**Task instructions:**
All of the data should be given again word for word, though the images are to be left out.

**Records to process:**
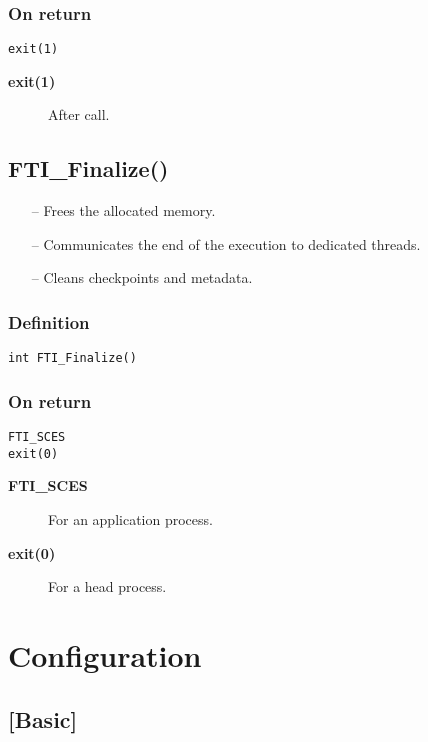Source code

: \documentclass{refrep}
\begin{document}
\subsection*{On return}
\begin{lstlisting}[frame=single]
exit(1)
\end{lstlisting}
\begin{description}
\item[\textbf{exit(1)}] After call.
\end{description}
\newpage
\section{\asciifamily FTI\_Finalize()}\label{sec:ftifinalize}
\begin{framed}
\begin{itemize}
\item[--] Frees the allocated memory.
\item[--] Communicates the end of the execution to dedicated threads.
\item[--] Cleans checkpoints and metadata.
\end{itemize}
\end{framed}
\subsection*{Definition}
\begin{lstlisting}[frame=single]
int FTI_Finalize()
\end{lstlisting}
\subsection*{On return}
\begin{lstlisting}[frame=single]
FTI_SCES
exit(0)
\end{lstlisting}
\begin{description}
\item[\textbf{FTI\_SCES}] For an application process.
\item[\textbf{exit(0)}] For a head process.
\end{description}
\chapter{Configuration}\label{ch:configuration}
\section{[Basic]}\label{sec:basic}
\end{document}
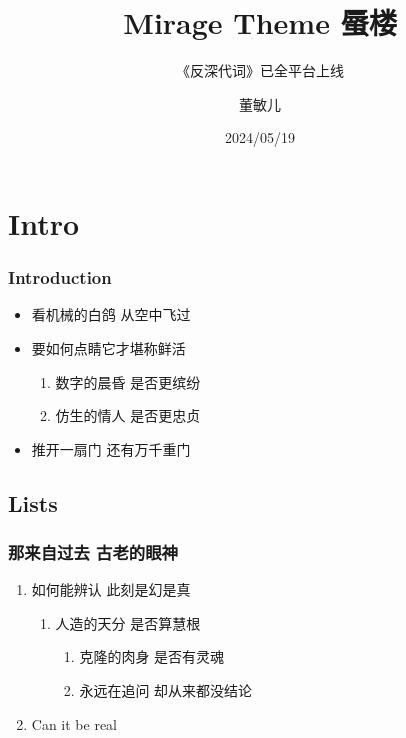 \documentclass[aspectratio=1610,linespread=1.4,t]{ctexbeamer}
\title{Mirage Theme 蜃楼}
\subtitle{《反深代词》已全平台上线}
\author{董敏儿}
\institute{（懂自懂）}
\date{2024/05/19}
\begin{document}
\frame{\maketitle}

\section{Intro}
\begin{frame}
\frametitle{Introduction}

\begin{itemize}
    \item 看机械的白鸽\faDove{} 从空中飞过 
    \item 要如何点睛\faEye[regular] 它才堪称鲜活

\begin{enumerate}
    \item 数字的晨昏\faCloudSun{} 是否更缤纷\faCloudMoon
    \item 仿生的情人\faGrinHearts{} 是否更忠贞\faGrin*[regular]
\end{enumerate}

    \item 推开一扇门\faDoorOpen{} 还有万千重门\faDoorClosed{\small\faDoorClosed}{\footnotesize\faDoorClosed}{\scriptsize\faDoorClosed}{\tiny\faDoorClosed}
\end{itemize}

\end{frame}

\subsection{Lists}
\begin{frame}
\frametitle{那来自过去 古老的眼神}
    \begin{enumerate}
        \item 如何能辨认 此刻是幻是真
        \begin{enumerate}
	        \item 人造的天分 是否算慧根
	        \begin{enumerate}
		        \item 克隆的肉身 是否有灵魂
		        \item 永远在追问 却从来都没结论
	        \end{enumerate}
        \end{enumerate}
        \item \alert{Can it be real}
    \end{enumerate}

\end{frame}
\end{document}
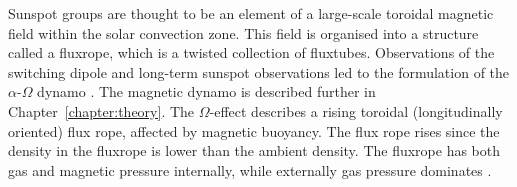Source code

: 

Sunspot groups are thought to be an element of a large-scale toroidal magnetic field within the solar convection zone. This field is organised into a structure called a \gls{fluxrope}, which is a twisted collection of \glspl{fluxtube}. Observations of the switching dipole and long-term sunspot observations led to the formulation of the $\alpha$-$\Omega$ dynamo \citep{Parker:1957}. The magnetic dynamo is described further in Chapter~\ref{chapter:theory}. The $\Omega$-effect describes a rising toroidal (longitudinally oriented) flux rope, affected by magnetic buoyancy. The flux rope rises since the density in the \gls{fluxrope} is lower than the ambient density. The \gls{fluxrope} has both gas and magnetic pressure internally, while externally gas pressure dominates \citep{Parker:1955b}.

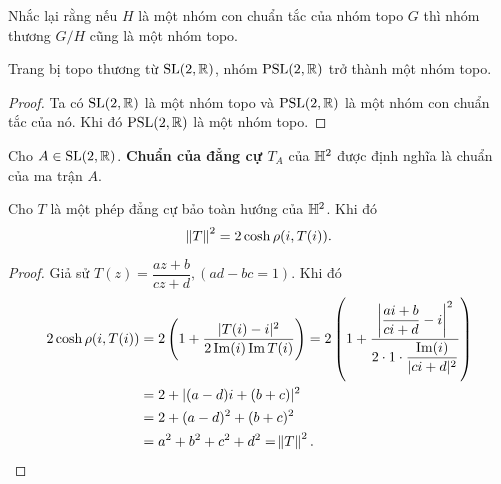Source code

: 

Nhắc lại rằng nếu $H$ là một nhóm con chuẩn tắc của nhóm topo $G$ thì nhóm thương $G/H$ cũng là một nhóm topo.

\begin{prop}
    Trang bị topo thương từ $\operatorname{SL}(2,\mathbb{R})$, nhóm $\operatorname{PSL}(2,\mathbb{R})$ trở thành một nhóm topo.
\end{prop}
\begin{proof}
    Ta có $\operatorname{SL}(2,\mathbb{R})$ là một nhóm topo và $\operatorname{PSL}(2,\mathbb{R})$ là một nhóm con chuẩn tắc của nó. Khi đó $\operatorname{PSL}(2,\mathbb{R})$
    là một nhóm topo.
\end{proof}

Cho $A \in \operatorname{SL}(2,\mathbb{R})$. \textbf{Chuẩn của đẳng cự $T_A$} của $\mathbb{H}^2$ được định nghĩa là chuẩn của ma trận $A$.
\begin{prop}
    Cho $T$ là một phép đẳng cự bảo toàn hướng của $\mathbb{H}^2$. Khi đó 
    \[ \norm{T}^2 = 2\cosh{\rho(i,T(i))}.\]
\end{prop}
\begin{proof}
    Giả sử $T(z) = \dfrac{az+b}{cz+d}, (ad-bc = 1)$. Khi đó
    \begin{align*}
        2\cosh{\rho(i,T(i))} &= 2\left(1+\dfrac{|T(i)-i|^2}{2\operatorname{Im}(i)\operatorname{Im} T(i)}\right)
        = 2\left(1+\dfrac{\left|\dfrac{ai+b}{ci+d}-i\right|^2}{2\cdot 1\cdot \dfrac{\operatorname{Im}(i)}{|ci+d|^2}}\right)\\
        &= 2+|(a-d)i + (b+c)|^2 \\
        &= 2 + (a-d)^2+(b+c)^2\\
        &= a^2+b^2+c^2+d^2  = \norm{T}^2.
    \end{align*}
\end{proof}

**Answer to the problem:**
Source code

: \documentclass{refrep}
\begin{document}
\subsection*{On return}
\begin{lstlisting}[frame=single]
exit(1)
\end{lstlisting}
\begin{description}
\item[\textbf{exit(1)}] After call.
\end{description}
\newpage
\section{\asciifamily FTI\_Finalize()}\label{sec:ftifinalize}
\begin{framed}
\begin{itemize}
\item[--] Frees the allocated memory.
\item[--] Communicates the end of the execution to dedicated threads.
\item[--] Cleans checkpoints and metadata.
\end{itemize}
\end{framed}
\subsection*{Definition}
\begin{lstlisting}[frame=single]
int FTI_Finalize()
\end{lstlisting}
\subsection*{On return}
\begin{lstlisting}[frame=single]
FTI_SCES
exit(0)
\end{lstlisting}
\begin{description}
\item[\textbf{FTI\_SCES}] For an application process.
\item[\textbf{exit(0)}] For a head process.
\end{description}
\chapter{Configuration}\label{ch:configuration}
\section{[Basic]}\label{sec:basic}
\end{document}
 \documentclass[aspectratio=1610,linespread=1.4,t]{ctexbeamer}
\title{Mirage Theme 蜃楼}
\subtitle{《反深代词》已全平台上线}
\author{董敏儿}
\institute{（懂自懂）}
\date{2024/05/19}
\begin{document}
\frame{\maketitle}

\section{Intro}
\begin{frame}
\frametitle{Introduction}

\begin{itemize}
    \item 看机械的白鸽\faDove{} 从空中飞过 
    \item 要如何点睛\faEye[regular] 它才堪称鲜活

\begin{enumerate}
    \item 数字的晨昏\faCloudSun{} 是否更缤纷\faCloudMoon
    \item 仿生的情人\faGrinHearts{} 是否更忠贞\faGrin*[regular]
\end{enumerate}

    \item 推开一扇门\faDoorOpen{} 还有万千重门\faDoorClosed{\small\faDoorClosed}{\footnotesize\faDoorClosed}{\scriptsize\faDoorClosed}{\tiny\faDoorClosed}
\end{itemize}

\end{frame}

\subsection{Lists}
\begin{frame}
\frametitle{那来自过去 古老的眼神}
    \begin{enumerate}
        \item 如何能辨认 此刻是幻是真
        \begin{enumerate}
	        \item 人造的天分 是否算慧根
	        \begin{enumerate}
		        \item 克隆的肉身 是否有灵魂
		        \item 永远在追问 却从来都没结论
	        \end{enumerate}
        \end{enumerate}
        \item \alert{Can it be real}
    \end{enumerate}

\end{frame}
\end{document}
Source code

: 

Sunspot groups are thought to be an element of a large-scale toroidal magnetic field within the solar convection zone. This field is organised into a structure called a \gls{fluxrope}, which is a twisted collection of \glspl{fluxtube}. Observations of the switching dipole and long-term sunspot observations led to the formulation of the $\alpha$-$\Omega$ dynamo \citep{Parker:1957}. The magnetic dynamo is described further in Chapter~\ref{chapter:theory}. The $\Omega$-effect describes a rising toroidal (longitudinally oriented) flux rope, affected by magnetic buoyancy. The flux rope rises since the density in the \gls{fluxrope} is lower than the ambient density. The \gls{fluxrope} has both gas and magnetic pressure internally, while externally gas pressure dominates \citep{Parker:1955b}.

Source code

: 

Nhắc lại rằng nếu $H$ là một nhóm con chuẩn tắc của nhóm topo $G$ thì nhóm thương $G/H$ cũng là một nhóm topo.

\begin{prop}
    Trang bị topo thương từ $\operatorname{SL}(2,\mathbb{R})$, nhóm $\operatorname{PSL}(2,\mathbb{R})$ trở thành một nhóm topo.
\end{prop}
\begin{proof}
    Ta có $\operatorname{SL}(2,\mathbb{R})$ là một nhóm topo và $\operatorname{PSL}(2,\mathbb{R})$ là một nhóm con chuẩn tắc của nó. Khi đó $\operatorname{PSL}(2,\mathbb{R})$
    là một nhóm topo.
\end{proof}

Cho $A \in \operatorname{SL}(2,\mathbb{R})$. \textbf{Chuẩn của đẳng cự $T_A$} của $\mathbb{H}^2$ được định nghĩa là chuẩn của ma trận $A$.
\begin{prop}
    Cho $T$ là một phép đẳng cự bảo toàn hướng của $\mathbb{H}^2$. Khi đó 
    \[ \norm{T}^2 = 2\cosh{\rho(i,T(i))}.\]
\end{prop}
\begin{proof}
    Giả sử $T(z) = \dfrac{az+b}{cz+d}, (ad-bc = 1)$. Khi đó
    \begin{align*}
        2\cosh{\rho(i,T(i))} &= 2\left(1+\dfrac{|T(i)-i|^2}{2\operatorname{Im}(i)\operatorname{Im} T(i)}\right)
        = 2\left(1+\dfrac{\left|\dfrac{ai+b}{ci+d}-i\right|^2}{2\cdot 1\cdot \dfrac{\operatorname{Im}(i)}{|ci+d|^2}}\right)\\
        &= 2+|(a-d)i + (b+c)|^2 \\
        &= 2 + (a-d)^2+(b+c)^2\\
        &= a^2+b^2+c^2+d^2  = \norm{T}^2.
    \end{align*}
\end{proof}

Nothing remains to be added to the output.